When finance commentator Scott Pape—better known as the Barefoot Investor—delivered a pointed critique of the government’s newly expanded first home buyer scheme. Writing in the Daily Mail, Pape accused the policy of fuelling the very problem it claims to solve. “This is a stupid real estate change that is going to push prices even further in Australia,” he warned, predicting an eventual 10% rise in property prices. The timing of his statement, just weeks after the Albanese government’s re-election promise to remove the 20% deposit hurdle for first-time buyers, has reignited scrutiny over Australia’s approach to housing affordability.
The scheme allows buyers to enter the market with a 5% deposit, with the government guaranteeing the rest—removing the need for lenders’ mortgage insurance. At Labor’s campaign launch in Perth, Prime Minister Anthony Albanese put it plainly: “When a young person saves a 5% deposit, my government will guarantee the rest with their bank.” Price caps for eligible properties have been adjusted upwards too: buyers in Sydney can now access homes valued at up to $1.5 million with just $75,000 down, while Queenslanders can look at homes up to $850,000. There’s no cap on participation numbers. Income testing is expected, but Housing Minister Clare O’Neil said the intention is to broaden access to homeownership.

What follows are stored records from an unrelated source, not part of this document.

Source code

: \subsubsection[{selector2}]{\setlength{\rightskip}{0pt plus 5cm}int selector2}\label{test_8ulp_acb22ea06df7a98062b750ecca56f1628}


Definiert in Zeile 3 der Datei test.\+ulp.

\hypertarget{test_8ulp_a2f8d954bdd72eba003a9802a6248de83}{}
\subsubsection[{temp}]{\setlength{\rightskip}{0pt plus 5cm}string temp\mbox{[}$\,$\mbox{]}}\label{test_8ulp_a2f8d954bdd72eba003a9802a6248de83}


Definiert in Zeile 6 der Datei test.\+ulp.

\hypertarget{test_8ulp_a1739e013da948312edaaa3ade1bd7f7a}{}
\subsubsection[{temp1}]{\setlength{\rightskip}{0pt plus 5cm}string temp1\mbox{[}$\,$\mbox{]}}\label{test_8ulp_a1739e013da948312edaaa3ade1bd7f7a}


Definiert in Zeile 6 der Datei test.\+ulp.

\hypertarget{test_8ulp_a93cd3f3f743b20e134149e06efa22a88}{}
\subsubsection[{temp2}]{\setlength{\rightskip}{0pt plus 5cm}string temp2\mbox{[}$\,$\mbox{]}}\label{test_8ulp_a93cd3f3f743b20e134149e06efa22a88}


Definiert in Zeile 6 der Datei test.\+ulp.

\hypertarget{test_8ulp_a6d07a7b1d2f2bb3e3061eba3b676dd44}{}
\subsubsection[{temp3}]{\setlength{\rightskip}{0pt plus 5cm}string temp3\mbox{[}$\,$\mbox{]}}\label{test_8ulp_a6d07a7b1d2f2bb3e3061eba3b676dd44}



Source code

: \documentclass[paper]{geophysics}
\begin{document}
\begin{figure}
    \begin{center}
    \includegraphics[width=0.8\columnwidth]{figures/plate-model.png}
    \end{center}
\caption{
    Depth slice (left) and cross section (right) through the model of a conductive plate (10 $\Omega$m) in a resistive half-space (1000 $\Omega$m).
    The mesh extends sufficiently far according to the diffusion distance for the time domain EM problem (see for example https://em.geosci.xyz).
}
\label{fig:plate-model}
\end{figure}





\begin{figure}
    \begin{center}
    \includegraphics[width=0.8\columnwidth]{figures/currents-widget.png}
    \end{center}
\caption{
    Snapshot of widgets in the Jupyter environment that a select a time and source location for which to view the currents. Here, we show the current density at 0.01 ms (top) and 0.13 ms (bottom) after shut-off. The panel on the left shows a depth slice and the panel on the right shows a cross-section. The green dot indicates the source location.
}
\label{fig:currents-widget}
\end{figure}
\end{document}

Pape’s concerns tap into basic supply-and-demand dynamics. Easing access to credit without increasing housing stock, he argues, simply heats up competition for a limited pool of homes. His warning follows a similar line he took in 2022, during the Frydenberg-era version of the same idea. That time, he joined Sunrise host David Koch to argue that such schemes inflate demand while leaving the root causes of unaffordability untouched.
Those root causes are now well documented. The 2024 State of the Housing System report found that it takes the average Australian a full decade to save a 20% deposit. In the past five years alone, house prices have surged 39.1%, far outpacing wage growth. Cities like Sydney, Melbourne, and Brisbane continue to attract both internal and overseas migrants, compounding demand. A study published by the Australian Housing and Urban Research Institute in 2024—cited by property group Ironfish—estimated that migration has accounted for around one-third of rental increases since 2003. But as Michael Fotheringham of the Institute noted on 14 April, the effect of migration is often overstated. Structural barriers—land supply, planning restrictions, construction costs—are the real culprits.
The debate has taken its sharpest turns. One post on X by real estate analyst Biko Konstantinos, who shared Pape’s critique, summed up the contradiction: “So a policy designed to help first home buyers will actually screw over all first home buyers?” His replies drew a line through familiar arguments. “So look like you’re helping with housing but actually making housing more expensive?” he wrote, in response to a comment suggesting the government knows full well what it’s doing. Another observer described a cycle of policy inertia: “Run immigration at or above the level of housing construction, restrict the ability to increase housing supply, offer policies to increase demand to buy housing, see housing affordability decline, cry crocodile tears, continue the cycle of insanity.”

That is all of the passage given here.